It is no secret that media companies across the world are struggling to make ends meet, downsizing their operations to survive. Times of Malta is no different.

For the past several years, newsroom budgets have been slashed, and then slashed again. Staff who moved on were not replaced. Any investment had to be carefully considered before it was undertaken. There was little opportunity to focus spending on innovation. The number one priority was survival, even as Times of Malta’s readership grew to record numbers and the quality of investigative journalism reached levels never seen before in its 85-year history. 

One floor down from the editorial offices, things were even messier. A once-thriving company, Progress Press, was gradually downscaled as the printing business it focused on became less profitable. Dozens of workers were made redundant. On Friday, we learnt that this hardship could have been, at least in part, a criminal plan. 

Police inspectors told a court that a complex money trail that started at Progress Press led into bank accounts owned by Keith Schembri, Malcolm Scerri, Adrian Hillman and Vince Buhagiar. 

Prosecutors believe Progress Press, at the time led by Hillman and Buhagiar, paid around US$6.5m more than it should have for printing machines it bought off Schembri and Scerri. An inspector described it as a “clear case of bribery” to buy machinery from Schembri’s company, Kasco.

If Schembri was willing to swindle private shareholders and cheat the taxman, why should he be expected to have acted any differently with the public purse?

Schembri and the others charged are innocent until proven guilty. But the evidence presented in court, from records of six-figure transactions to the discovery of a Schembri-authored spreadsheet that laid out how the money would be split, appears damning.

Friday’s testimony stunned the nation and sickened those who, like us, have dedicated their professional careers to Times of Malta. For years, since Daphne Caruana Galizia first revealed that Schembri and Hillman were in offshore cahoots, some suspicious minds have wondered whether their business dealings were a pretence for Schembri to take control of Times of Malta’s editorial line.

We have strongly dismissed that suggestion, repeatedly noting the clear line between the company’s commercial and editorial departments. Make no mistake: editors will not be bullied or cajoled into publishing anything they do not believe in.

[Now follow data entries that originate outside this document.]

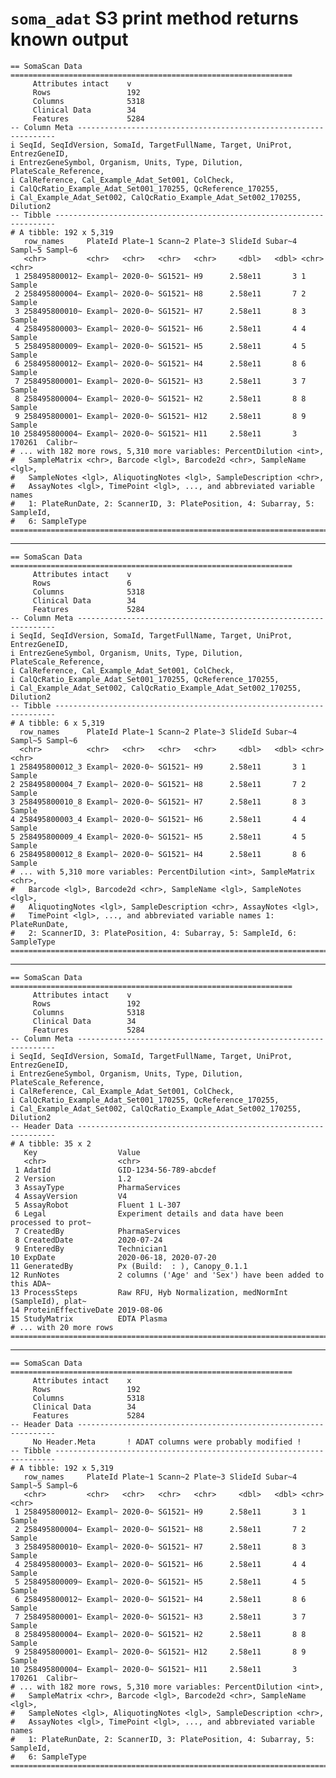 # `soma_adat` S3 print method returns known output

    == SomaScan Data ===============================================================
         Attributes intact    v
         Rows                 192
         Columns              5318
         Clinical Data        34
         Features             5284
    -- Column Meta -----------------------------------------------------------------
    i SeqId, SeqIdVersion, SomaId, TargetFullName, Target, UniProt, EntrezGeneID,
    i EntrezGeneSymbol, Organism, Units, Type, Dilution, PlateScale_Reference,
    i CalReference, Cal_Example_Adat_Set001, ColCheck,
    i CalQcRatio_Example_Adat_Set001_170255, QcReference_170255,
    i Cal_Example_Adat_Set002, CalQcRatio_Example_Adat_Set002_170255, Dilution2
    -- Tibble ----------------------------------------------------------------------
    # A tibble: 192 x 5,319
       row_names     PlateId Plate~1 Scann~2 Plate~3 SlideId Subar~4 Sampl~5 Sampl~6
       <chr>         <chr>   <chr>   <chr>   <chr>     <dbl>   <dbl> <chr>   <chr>  
     1 258495800012~ Exampl~ 2020-0~ SG1521~ H9      2.58e11       3 1       Sample 
     2 258495800004~ Exampl~ 2020-0~ SG1521~ H8      2.58e11       7 2       Sample 
     3 258495800010~ Exampl~ 2020-0~ SG1521~ H7      2.58e11       8 3       Sample 
     4 258495800003~ Exampl~ 2020-0~ SG1521~ H6      2.58e11       4 4       Sample 
     5 258495800009~ Exampl~ 2020-0~ SG1521~ H5      2.58e11       4 5       Sample 
     6 258495800012~ Exampl~ 2020-0~ SG1521~ H4      2.58e11       8 6       Sample 
     7 258495800001~ Exampl~ 2020-0~ SG1521~ H3      2.58e11       3 7       Sample 
     8 258495800004~ Exampl~ 2020-0~ SG1521~ H2      2.58e11       8 8       Sample 
     9 258495800001~ Exampl~ 2020-0~ SG1521~ H12     2.58e11       8 9       Sample 
    10 258495800004~ Exampl~ 2020-0~ SG1521~ H11     2.58e11       3 170261  Calibr~
    # ... with 182 more rows, 5,310 more variables: PercentDilution <int>,
    #   SampleMatrix <chr>, Barcode <lgl>, Barcode2d <chr>, SampleName <lgl>,
    #   SampleNotes <lgl>, AliquotingNotes <lgl>, SampleDescription <chr>,
    #   AssayNotes <lgl>, TimePoint <lgl>, ..., and abbreviated variable names
    #   1: PlateRunDate, 2: ScannerID, 3: PlatePosition, 4: Subarray, 5: SampleId,
    #   6: SampleType
    ================================================================================

---

    == SomaScan Data ===============================================================
         Attributes intact    v
         Rows                 6
         Columns              5318
         Clinical Data        34
         Features             5284
    -- Column Meta -----------------------------------------------------------------
    i SeqId, SeqIdVersion, SomaId, TargetFullName, Target, UniProt, EntrezGeneID,
    i EntrezGeneSymbol, Organism, Units, Type, Dilution, PlateScale_Reference,
    i CalReference, Cal_Example_Adat_Set001, ColCheck,
    i CalQcRatio_Example_Adat_Set001_170255, QcReference_170255,
    i Cal_Example_Adat_Set002, CalQcRatio_Example_Adat_Set002_170255, Dilution2
    -- Tibble ----------------------------------------------------------------------
    # A tibble: 6 x 5,319
      row_names      PlateId Plate~1 Scann~2 Plate~3 SlideId Subar~4 Sampl~5 Sampl~6
      <chr>          <chr>   <chr>   <chr>   <chr>     <dbl>   <dbl> <chr>   <chr>  
    1 258495800012_3 Exampl~ 2020-0~ SG1521~ H9      2.58e11       3 1       Sample 
    2 258495800004_7 Exampl~ 2020-0~ SG1521~ H8      2.58e11       7 2       Sample 
    3 258495800010_8 Exampl~ 2020-0~ SG1521~ H7      2.58e11       8 3       Sample 
    4 258495800003_4 Exampl~ 2020-0~ SG1521~ H6      2.58e11       4 4       Sample 
    5 258495800009_4 Exampl~ 2020-0~ SG1521~ H5      2.58e11       4 5       Sample 
    6 258495800012_8 Exampl~ 2020-0~ SG1521~ H4      2.58e11       8 6       Sample 
    # ... with 5,310 more variables: PercentDilution <int>, SampleMatrix <chr>,
    #   Barcode <lgl>, Barcode2d <chr>, SampleName <lgl>, SampleNotes <lgl>,
    #   AliquotingNotes <lgl>, SampleDescription <chr>, AssayNotes <lgl>,
    #   TimePoint <lgl>, ..., and abbreviated variable names 1: PlateRunDate,
    #   2: ScannerID, 3: PlatePosition, 4: Subarray, 5: SampleId, 6: SampleType
    ================================================================================

---

    == SomaScan Data ===============================================================
         Attributes intact    v
         Rows                 192
         Columns              5318
         Clinical Data        34
         Features             5284
    -- Column Meta -----------------------------------------------------------------
    i SeqId, SeqIdVersion, SomaId, TargetFullName, Target, UniProt, EntrezGeneID,
    i EntrezGeneSymbol, Organism, Units, Type, Dilution, PlateScale_Reference,
    i CalReference, Cal_Example_Adat_Set001, ColCheck,
    i CalQcRatio_Example_Adat_Set001_170255, QcReference_170255,
    i Cal_Example_Adat_Set002, CalQcRatio_Example_Adat_Set002_170255, Dilution2
    -- Header Data -----------------------------------------------------------------
    # A tibble: 35 x 2
       Key                  Value                                                   
       <chr>                <chr>                                                   
     1 AdatId               GID-1234-56-789-abcdef                                  
     2 Version              1.2                                                     
     3 AssayType            PharmaServices                                          
     4 AssayVersion         V4                                                      
     5 AssayRobot           Fluent 1 L-307                                          
     6 Legal                Experiment details and data have been processed to prot~
     7 CreatedBy            PharmaServices                                          
     8 CreatedDate          2020-07-24                                              
     9 EnteredBy            Technician1                                             
    10 ExpDate              2020-06-18, 2020-07-20                                  
    11 GeneratedBy          Px (Build:  : ), Canopy_0.1.1                           
    12 RunNotes             2 columns ('Age' and 'Sex') have been added to this ADA~
    13 ProcessSteps         Raw RFU, Hyb Normalization, medNormInt (SampleId), plat~
    14 ProteinEffectiveDate 2019-08-06                                              
    15 StudyMatrix          EDTA Plasma                                             
    # ... with 20 more rows
    ================================================================================

---

    == SomaScan Data ===============================================================
         Attributes intact    x
         Rows                 192
         Columns              5318
         Clinical Data        34
         Features             5284
    -- Header Data -----------------------------------------------------------------
         No Header.Meta       ! ADAT columns were probably modified !
    -- Tibble ----------------------------------------------------------------------
    # A tibble: 192 x 5,319
       row_names     PlateId Plate~1 Scann~2 Plate~3 SlideId Subar~4 Sampl~5 Sampl~6
       <chr>         <chr>   <chr>   <chr>   <chr>     <dbl>   <dbl> <chr>   <chr>  
     1 258495800012~ Exampl~ 2020-0~ SG1521~ H9      2.58e11       3 1       Sample 
     2 258495800004~ Exampl~ 2020-0~ SG1521~ H8      2.58e11       7 2       Sample 
     3 258495800010~ Exampl~ 2020-0~ SG1521~ H7      2.58e11       8 3       Sample 
     4 258495800003~ Exampl~ 2020-0~ SG1521~ H6      2.58e11       4 4       Sample 
     5 258495800009~ Exampl~ 2020-0~ SG1521~ H5      2.58e11       4 5       Sample 
     6 258495800012~ Exampl~ 2020-0~ SG1521~ H4      2.58e11       8 6       Sample 
     7 258495800001~ Exampl~ 2020-0~ SG1521~ H3      2.58e11       3 7       Sample 
     8 258495800004~ Exampl~ 2020-0~ SG1521~ H2      2.58e11       8 8       Sample 
     9 258495800001~ Exampl~ 2020-0~ SG1521~ H12     2.58e11       8 9       Sample 
    10 258495800004~ Exampl~ 2020-0~ SG1521~ H11     2.58e11       3 170261  Calibr~
    # ... with 182 more rows, 5,310 more variables: PercentDilution <int>,
    #   SampleMatrix <chr>, Barcode <lgl>, Barcode2d <chr>, SampleName <lgl>,
    #   SampleNotes <lgl>, AliquotingNotes <lgl>, SampleDescription <chr>,
    #   AssayNotes <lgl>, TimePoint <lgl>, ..., and abbreviated variable names
    #   1: PlateRunDate, 2: ScannerID, 3: PlatePosition, 4: Subarray, 5: SampleId,
    #   6: SampleType
    ================================================================================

But Friday’s testimony, if confirmed by a guilty verdict, raises another pertinent question: apart from enriching himself, was Keith Schembri out to bankrupt Progress Press and, by extension, cripple Times of Malta?

Was the “bridge” that he spoke of one that led to financial ruin? The case is still at its early stages but change must begin immediately, and there is plenty of internal soul-searching the Allied Group must do.

The auditors at the time also have questions to answer. But we will also not let exponents of the Labour government use diversionary tactics to transfer Schembri’s sins onto Times of Malta as they have been strategically doing for the past week.

As prime minister and a former member of Joseph Muscat’s cabinet, Robert Abela cannot sit idly by while revelations from the law courts rip the country’s reputation to shreds. Dissociating himself from Schembri and Joseph Muscat is not enough: he must amputate to stop this sickness from spreading. Abela should order a full probe into all deals which  Schembri piloted as chief of staff at the Office of the Prime Minister, as ADPD suggested. At the top of that list should be the $100 million deal that brought Crane Currency to Malta. 

If Schembri was willing to swindle private shareholders and cheat the taxman, why should he be expected to have acted any differently with the public purse?